▶ _What to work on_
Could you find each line of the data below that contains the word "major" and copy those lines?
** Opening Data extracts block **
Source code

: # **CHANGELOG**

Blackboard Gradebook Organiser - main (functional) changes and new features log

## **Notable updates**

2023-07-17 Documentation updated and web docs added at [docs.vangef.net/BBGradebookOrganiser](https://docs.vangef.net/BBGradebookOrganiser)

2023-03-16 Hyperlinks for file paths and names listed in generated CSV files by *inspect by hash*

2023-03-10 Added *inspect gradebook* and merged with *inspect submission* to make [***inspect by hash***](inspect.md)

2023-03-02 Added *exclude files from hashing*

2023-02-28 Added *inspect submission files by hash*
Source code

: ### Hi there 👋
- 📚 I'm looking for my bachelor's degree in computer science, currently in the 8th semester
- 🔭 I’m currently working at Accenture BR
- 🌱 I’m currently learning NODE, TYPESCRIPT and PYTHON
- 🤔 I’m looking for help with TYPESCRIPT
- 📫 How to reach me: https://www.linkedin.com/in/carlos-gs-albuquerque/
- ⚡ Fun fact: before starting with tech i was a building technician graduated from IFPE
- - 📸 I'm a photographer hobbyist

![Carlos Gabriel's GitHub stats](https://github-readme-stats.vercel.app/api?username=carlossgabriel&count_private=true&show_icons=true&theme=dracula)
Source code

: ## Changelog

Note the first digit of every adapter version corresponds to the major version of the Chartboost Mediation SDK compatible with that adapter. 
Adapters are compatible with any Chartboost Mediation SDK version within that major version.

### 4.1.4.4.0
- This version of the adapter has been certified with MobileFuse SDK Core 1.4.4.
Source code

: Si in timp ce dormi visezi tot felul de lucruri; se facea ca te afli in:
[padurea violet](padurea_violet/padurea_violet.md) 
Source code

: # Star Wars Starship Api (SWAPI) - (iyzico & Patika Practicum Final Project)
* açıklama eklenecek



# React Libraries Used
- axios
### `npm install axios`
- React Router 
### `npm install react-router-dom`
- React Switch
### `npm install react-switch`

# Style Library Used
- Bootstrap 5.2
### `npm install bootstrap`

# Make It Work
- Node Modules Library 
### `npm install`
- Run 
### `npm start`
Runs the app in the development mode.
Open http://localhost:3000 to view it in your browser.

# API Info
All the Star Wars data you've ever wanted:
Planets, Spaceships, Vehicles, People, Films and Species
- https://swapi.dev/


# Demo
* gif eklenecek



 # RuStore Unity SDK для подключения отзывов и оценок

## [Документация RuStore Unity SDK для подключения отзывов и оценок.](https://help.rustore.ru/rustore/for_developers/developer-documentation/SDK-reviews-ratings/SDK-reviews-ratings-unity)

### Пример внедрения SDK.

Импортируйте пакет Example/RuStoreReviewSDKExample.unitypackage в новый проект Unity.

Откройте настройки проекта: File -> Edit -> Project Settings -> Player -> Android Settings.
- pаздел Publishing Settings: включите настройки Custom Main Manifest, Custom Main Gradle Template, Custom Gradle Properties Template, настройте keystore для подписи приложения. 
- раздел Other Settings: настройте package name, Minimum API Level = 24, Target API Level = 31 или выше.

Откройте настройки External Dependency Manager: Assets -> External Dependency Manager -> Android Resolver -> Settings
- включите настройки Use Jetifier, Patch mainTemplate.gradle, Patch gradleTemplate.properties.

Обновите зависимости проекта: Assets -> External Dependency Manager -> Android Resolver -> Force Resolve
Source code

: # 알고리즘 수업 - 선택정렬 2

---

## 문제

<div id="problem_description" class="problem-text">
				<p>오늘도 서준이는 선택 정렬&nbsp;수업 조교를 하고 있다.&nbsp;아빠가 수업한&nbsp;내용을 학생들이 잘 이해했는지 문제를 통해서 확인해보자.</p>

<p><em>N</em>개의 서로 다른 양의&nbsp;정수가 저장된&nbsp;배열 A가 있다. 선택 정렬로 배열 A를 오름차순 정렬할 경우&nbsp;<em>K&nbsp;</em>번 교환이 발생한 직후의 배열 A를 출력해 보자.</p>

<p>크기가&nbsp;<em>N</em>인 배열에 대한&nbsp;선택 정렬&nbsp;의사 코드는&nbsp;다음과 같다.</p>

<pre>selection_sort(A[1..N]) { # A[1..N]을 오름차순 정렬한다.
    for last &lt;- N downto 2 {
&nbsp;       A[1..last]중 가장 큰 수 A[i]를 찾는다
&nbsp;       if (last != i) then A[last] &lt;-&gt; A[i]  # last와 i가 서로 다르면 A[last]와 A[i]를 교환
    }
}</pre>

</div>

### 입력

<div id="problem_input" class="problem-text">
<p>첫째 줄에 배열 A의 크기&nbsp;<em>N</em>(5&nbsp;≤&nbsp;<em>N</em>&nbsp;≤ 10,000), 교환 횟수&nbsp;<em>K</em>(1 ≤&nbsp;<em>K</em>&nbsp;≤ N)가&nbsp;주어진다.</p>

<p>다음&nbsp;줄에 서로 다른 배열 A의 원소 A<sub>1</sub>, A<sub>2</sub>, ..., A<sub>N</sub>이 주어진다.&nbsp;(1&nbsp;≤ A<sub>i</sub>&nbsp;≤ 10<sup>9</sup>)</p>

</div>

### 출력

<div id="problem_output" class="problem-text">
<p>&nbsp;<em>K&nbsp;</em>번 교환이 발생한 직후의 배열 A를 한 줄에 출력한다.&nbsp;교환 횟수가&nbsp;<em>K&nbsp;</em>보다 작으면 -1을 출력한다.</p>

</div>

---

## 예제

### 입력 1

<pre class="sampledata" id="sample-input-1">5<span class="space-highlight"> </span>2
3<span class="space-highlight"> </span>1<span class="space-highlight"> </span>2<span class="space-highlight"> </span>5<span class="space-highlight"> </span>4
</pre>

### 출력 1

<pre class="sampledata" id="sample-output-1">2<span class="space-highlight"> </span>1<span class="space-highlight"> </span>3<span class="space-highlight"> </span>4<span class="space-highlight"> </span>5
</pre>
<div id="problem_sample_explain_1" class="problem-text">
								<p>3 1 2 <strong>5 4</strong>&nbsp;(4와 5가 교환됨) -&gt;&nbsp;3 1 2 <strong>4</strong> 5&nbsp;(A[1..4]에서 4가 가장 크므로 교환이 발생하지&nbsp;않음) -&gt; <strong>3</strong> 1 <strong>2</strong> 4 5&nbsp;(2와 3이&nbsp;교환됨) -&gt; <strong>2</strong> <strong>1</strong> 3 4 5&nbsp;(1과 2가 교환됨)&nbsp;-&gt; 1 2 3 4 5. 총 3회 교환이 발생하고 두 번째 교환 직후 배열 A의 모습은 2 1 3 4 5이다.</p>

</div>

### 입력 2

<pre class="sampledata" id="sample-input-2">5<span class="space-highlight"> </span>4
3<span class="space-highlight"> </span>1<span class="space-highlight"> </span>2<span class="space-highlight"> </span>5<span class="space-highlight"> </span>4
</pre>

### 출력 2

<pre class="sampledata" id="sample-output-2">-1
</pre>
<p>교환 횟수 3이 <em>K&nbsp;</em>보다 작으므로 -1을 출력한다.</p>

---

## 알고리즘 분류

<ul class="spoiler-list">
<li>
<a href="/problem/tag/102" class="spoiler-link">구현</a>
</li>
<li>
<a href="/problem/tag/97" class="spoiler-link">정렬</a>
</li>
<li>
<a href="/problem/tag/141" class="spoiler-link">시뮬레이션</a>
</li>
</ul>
** Closing Data extracts block **
** Opening Data extracts block **
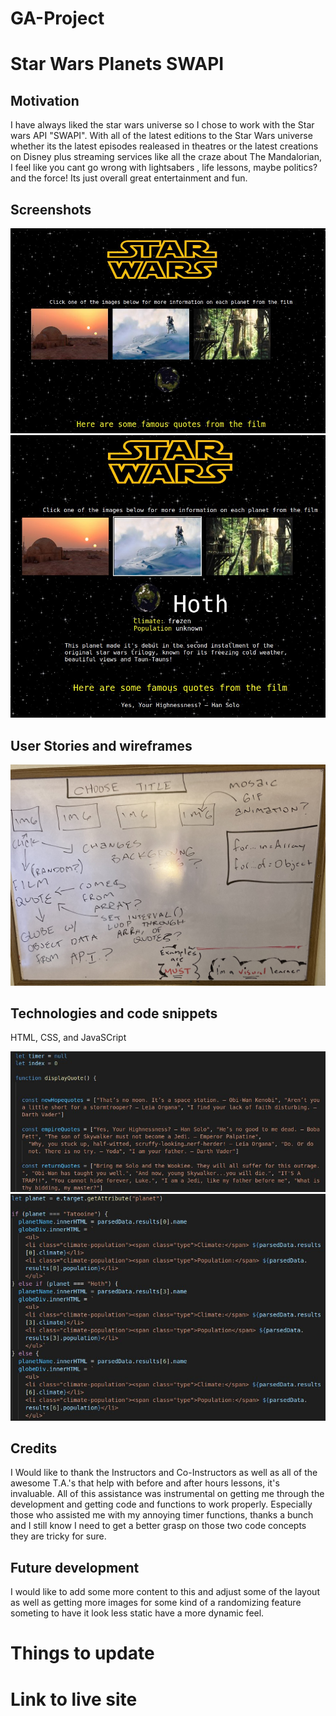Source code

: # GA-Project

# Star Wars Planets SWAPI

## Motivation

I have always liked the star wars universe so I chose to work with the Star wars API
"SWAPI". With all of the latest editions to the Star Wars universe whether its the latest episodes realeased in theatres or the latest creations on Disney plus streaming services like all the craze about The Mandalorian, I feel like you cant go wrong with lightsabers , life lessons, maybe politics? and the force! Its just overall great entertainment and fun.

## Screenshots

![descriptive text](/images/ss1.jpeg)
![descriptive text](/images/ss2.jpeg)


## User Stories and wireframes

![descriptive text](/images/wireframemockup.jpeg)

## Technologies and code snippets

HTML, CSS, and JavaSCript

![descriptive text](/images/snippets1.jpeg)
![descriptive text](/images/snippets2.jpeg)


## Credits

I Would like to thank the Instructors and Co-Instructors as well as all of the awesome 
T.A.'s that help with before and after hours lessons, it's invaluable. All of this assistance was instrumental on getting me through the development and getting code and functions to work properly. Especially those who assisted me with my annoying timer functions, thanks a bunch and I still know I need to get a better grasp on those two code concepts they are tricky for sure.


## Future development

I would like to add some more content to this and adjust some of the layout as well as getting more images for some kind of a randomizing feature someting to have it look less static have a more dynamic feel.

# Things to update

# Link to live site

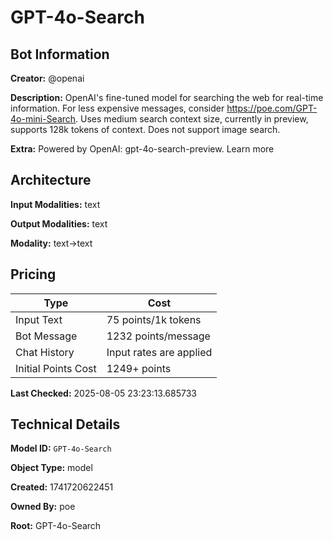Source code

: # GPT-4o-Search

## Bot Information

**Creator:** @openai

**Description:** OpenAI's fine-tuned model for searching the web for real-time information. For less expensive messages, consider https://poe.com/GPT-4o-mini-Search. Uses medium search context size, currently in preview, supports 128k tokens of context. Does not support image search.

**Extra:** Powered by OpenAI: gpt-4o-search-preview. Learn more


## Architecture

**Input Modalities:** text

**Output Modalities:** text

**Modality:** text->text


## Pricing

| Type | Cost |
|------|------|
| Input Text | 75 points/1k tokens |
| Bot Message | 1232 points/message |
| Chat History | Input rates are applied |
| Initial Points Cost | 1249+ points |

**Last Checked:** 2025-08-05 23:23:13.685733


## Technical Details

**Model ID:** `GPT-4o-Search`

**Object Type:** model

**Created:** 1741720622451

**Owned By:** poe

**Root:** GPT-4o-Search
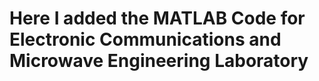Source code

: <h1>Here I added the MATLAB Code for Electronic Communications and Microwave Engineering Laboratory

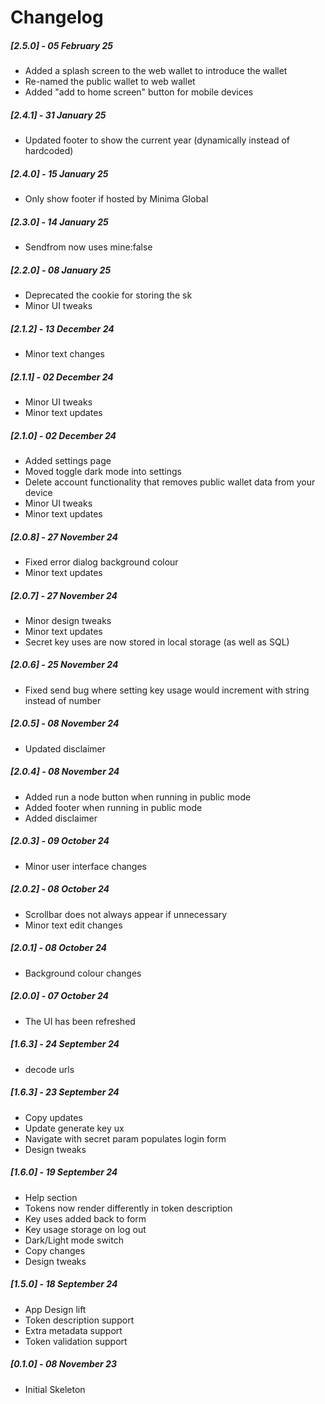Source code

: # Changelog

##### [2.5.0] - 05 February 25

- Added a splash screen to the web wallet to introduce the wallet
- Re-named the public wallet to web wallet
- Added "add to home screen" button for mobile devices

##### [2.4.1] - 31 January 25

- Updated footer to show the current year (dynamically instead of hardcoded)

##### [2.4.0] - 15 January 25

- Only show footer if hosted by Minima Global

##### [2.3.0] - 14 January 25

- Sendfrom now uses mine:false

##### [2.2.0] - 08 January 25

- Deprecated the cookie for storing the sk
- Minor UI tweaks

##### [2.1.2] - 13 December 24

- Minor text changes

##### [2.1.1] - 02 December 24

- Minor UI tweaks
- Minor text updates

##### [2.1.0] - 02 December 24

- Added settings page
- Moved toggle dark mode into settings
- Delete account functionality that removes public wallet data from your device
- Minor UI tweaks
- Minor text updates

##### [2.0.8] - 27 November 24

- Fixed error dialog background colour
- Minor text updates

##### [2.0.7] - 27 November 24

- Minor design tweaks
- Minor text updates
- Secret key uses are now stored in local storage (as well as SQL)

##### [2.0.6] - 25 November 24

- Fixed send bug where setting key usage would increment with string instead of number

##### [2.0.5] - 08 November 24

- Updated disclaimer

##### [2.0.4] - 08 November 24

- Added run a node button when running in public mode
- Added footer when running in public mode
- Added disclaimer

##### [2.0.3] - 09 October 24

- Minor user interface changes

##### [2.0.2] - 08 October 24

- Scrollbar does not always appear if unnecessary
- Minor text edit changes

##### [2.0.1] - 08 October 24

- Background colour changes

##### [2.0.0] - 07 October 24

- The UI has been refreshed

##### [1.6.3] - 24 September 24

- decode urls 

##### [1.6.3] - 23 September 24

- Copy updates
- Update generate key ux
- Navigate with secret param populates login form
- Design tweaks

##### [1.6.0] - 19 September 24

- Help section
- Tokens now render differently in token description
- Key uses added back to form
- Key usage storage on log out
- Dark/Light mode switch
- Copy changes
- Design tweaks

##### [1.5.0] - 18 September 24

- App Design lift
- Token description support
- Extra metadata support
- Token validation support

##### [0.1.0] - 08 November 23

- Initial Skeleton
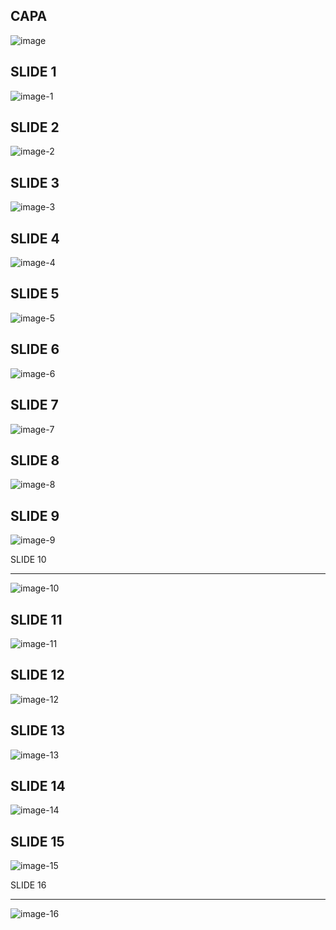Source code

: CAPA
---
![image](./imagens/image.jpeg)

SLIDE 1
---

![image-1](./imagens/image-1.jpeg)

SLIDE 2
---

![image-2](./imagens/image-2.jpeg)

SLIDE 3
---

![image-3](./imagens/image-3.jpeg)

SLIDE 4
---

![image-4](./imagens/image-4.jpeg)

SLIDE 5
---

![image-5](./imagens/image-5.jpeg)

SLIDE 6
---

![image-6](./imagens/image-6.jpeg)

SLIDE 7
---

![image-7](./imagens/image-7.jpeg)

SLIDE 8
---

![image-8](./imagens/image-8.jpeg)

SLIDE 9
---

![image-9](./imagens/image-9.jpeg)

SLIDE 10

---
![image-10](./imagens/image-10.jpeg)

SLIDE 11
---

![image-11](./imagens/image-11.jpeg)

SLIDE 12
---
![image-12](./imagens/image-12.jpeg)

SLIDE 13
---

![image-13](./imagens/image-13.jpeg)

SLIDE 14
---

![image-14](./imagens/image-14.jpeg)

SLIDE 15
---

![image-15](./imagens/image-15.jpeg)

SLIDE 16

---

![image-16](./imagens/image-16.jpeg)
** Closing Data extracts block **
** Opening Data extracts block **
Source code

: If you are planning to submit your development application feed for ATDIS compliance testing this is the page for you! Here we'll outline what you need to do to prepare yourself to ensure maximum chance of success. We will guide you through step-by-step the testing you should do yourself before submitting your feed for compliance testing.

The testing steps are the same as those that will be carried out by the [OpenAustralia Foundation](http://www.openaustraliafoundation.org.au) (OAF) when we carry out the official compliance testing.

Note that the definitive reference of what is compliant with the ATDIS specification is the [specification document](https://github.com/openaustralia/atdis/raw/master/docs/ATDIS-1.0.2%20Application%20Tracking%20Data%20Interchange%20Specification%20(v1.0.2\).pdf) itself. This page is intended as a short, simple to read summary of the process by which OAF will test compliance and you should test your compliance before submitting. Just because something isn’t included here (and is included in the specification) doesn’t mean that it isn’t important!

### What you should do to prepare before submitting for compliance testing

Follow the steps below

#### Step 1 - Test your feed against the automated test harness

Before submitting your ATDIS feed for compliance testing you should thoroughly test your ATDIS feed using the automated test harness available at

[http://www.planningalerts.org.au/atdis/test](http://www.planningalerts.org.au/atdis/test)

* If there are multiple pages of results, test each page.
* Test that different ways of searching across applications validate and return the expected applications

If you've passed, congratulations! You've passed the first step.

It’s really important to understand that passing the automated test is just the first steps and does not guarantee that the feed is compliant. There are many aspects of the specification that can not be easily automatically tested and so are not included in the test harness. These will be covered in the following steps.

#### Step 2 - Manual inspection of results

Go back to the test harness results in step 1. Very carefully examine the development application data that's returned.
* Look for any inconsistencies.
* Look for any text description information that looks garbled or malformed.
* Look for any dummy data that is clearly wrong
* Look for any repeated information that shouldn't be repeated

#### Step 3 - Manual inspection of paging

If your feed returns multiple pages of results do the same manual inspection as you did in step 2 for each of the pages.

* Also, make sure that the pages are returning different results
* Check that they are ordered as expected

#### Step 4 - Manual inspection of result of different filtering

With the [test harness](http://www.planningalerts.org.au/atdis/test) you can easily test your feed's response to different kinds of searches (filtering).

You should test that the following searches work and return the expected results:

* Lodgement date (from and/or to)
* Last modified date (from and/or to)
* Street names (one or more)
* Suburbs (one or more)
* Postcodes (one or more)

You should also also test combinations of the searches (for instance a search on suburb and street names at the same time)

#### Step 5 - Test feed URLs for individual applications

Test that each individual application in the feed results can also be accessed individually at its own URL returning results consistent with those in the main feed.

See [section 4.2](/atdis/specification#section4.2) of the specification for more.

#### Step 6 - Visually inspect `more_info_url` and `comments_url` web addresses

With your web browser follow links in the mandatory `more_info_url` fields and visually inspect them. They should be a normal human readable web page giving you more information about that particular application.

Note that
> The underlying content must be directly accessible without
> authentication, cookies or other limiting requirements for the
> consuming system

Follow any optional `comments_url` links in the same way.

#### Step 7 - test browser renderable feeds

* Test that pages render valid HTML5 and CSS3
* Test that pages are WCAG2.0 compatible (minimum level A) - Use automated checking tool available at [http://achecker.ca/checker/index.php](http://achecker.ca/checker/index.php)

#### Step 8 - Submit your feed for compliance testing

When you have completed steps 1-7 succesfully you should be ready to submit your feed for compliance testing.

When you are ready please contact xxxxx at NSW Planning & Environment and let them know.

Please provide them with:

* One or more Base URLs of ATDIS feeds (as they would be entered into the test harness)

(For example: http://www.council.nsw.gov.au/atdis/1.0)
** Closing Data extracts block **
▶ _Answer to the exercise_
Note the first digit of every adapter version corresponds to the major version of the Chartboost Mediation SDK compatible with that adapter. 
Adapters are compatible with any Chartboost Mediation SDK version within that major version.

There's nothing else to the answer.